▶ WHAT THIS TASK INVOLVES: Omit all pictures. Print the remaining lines exactly, from the start of the data through the line containing "pos[1] = 0;@\\".

▶ RECORDS FOR PROCESSING:
====================

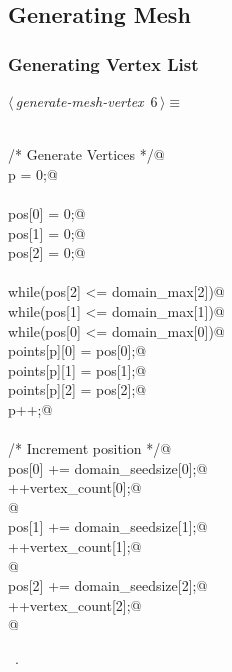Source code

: \documentclass[a4paper,11pt]{article}
\begin{document}
\subsection{Generating Mesh}

\subsubsection{Generating Vertex List}
\begin{flushleft} \small
\begin{minipage}{\linewidth}\label{scrap4}\raggedright\small
{} $\langle\,${\itshape generate-mesh-vertex}\nobreak\ {\footnotesize {6}}$\,\rangle\equiv$
\vspace{-1ex}
\begin{list}{}{} \item
\mbox{}\verb@@\\
\mbox{}\verb@/* Generate Vertices */@\\
\mbox{}\verb@    p = 0;@\\
\mbox{}\verb@@\\
\mbox{}\verb@    pos[0] = 0;@\\
\mbox{}\verb@    pos[1] = 0;@\\
\mbox{}\verb@    pos[2] = 0;@\\
\mbox{}\verb@@\\
\mbox{}\verb@    while(pos[2] <= domain_max[2]){@\\
\mbox{}\verb@        while(pos[1] <= domain_max[1]){@\\
\mbox{}\verb@            while(pos[0] <= domain_max[0]){@\\
\mbox{}\verb@                points[p][0] = pos[0];@\\
\mbox{}\verb@                points[p][1] = pos[1];@\\
\mbox{}\verb@                points[p][2] = pos[2];@\\
\mbox{}\verb@                p++;@\\
\mbox{}\verb@@\\
\mbox{}\verb@                /* Increment position */@\\
\mbox{}\verb@                pos[0] += domain_seedsize[0];@\\
\mbox{}\verb@                ++vertex_count[0];@\\
\mbox{}\verb@            }@\\
\mbox{}\verb@            pos[1] += domain_seedsize[1];@\\
\mbox{}\verb@            ++vertex_count[1];@\\
\mbox{}\verb@        }@\\
\mbox{}\verb@        pos[2] += domain_seedsize[2];@\\
\mbox{}\verb@        ++vertex_count[2];@\\
\mbox{}\verb@    }@\\
\mbox{}\verb@@{\NWsep}
\end{list}
\vspace{-1.5ex}
\footnotesize
\begin{list}{}{\setlength{\itemsep}{-\parsep}\setlength{\itemindent}{-\leftmargin}}
\item \NWtxtMacroRefIn\ .


\end{list}
\end{minipage}
\end{flushleft}
\end{document}
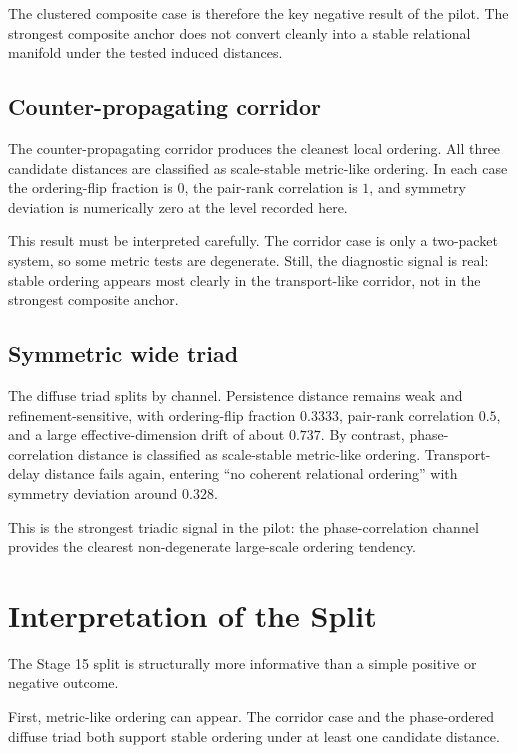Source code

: \documentclass[11pt]{article}
\begin{document}
The clustered composite case is therefore the key negative result of the pilot. The strongest composite anchor does not convert cleanly into a stable relational manifold under the tested induced distances.

\subsection{Counter-propagating corridor}

The counter-propagating corridor produces the cleanest local ordering. All three candidate distances are classified as scale-stable metric-like ordering. In each case the ordering-flip fraction is \(0\), the pair-rank correlation is \(1\), and symmetry deviation is numerically zero at the level recorded here.

This result must be interpreted carefully. The corridor case is only a two-packet system, so some metric tests are degenerate. Still, the diagnostic signal is real: stable ordering appears most clearly in the transport-like corridor, not in the strongest composite anchor.

\subsection{Symmetric wide triad}

The diffuse triad splits by channel. Persistence distance remains weak and refinement-sensitive, with ordering-flip fraction \(0.3333\), pair-rank correlation \(0.5\), and a large effective-dimension drift of about \(0.737\). By contrast, phase-correlation distance is classified as scale-stable metric-like ordering. Transport-delay distance fails again, entering ``no coherent relational ordering'' with symmetry deviation around \(0.328\).

This is the strongest triadic signal in the pilot: the phase-correlation channel provides the clearest non-degenerate large-scale ordering tendency.

\section{Interpretation of the Split}

The Stage 15 split is structurally more informative than a simple positive or negative outcome.

First, metric-like ordering can appear. The corridor case and the phase-ordered diffuse triad both support stable ordering under at least one candidate distance.
\end{document}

====================

▶ ANSWER SPACE:
Source code

: \documentclass[a4paper,11pt]{article}
\begin{document}
\subsection{Generating Mesh}

\subsubsection{Generating Vertex List}
\begin{flushleft} \small
\begin{minipage}{\linewidth}\label{scrap4}\raggedright\small
{} $\langle\,${\itshape generate-mesh-vertex}\nobreak\ {\footnotesize {6}}$\,\rangle\equiv$
\vspace{-1ex}
\begin{list}{}{} \item
\mbox{}\verb@@\\
\mbox{}\verb@/* Generate Vertices */@\\
\mbox{}\verb@    p = 0;@\\
\mbox{}\verb@@\\
\mbox{}\verb@    pos[0] = 0;@\\
\mbox{}\verb@    pos[1] = 0;@\\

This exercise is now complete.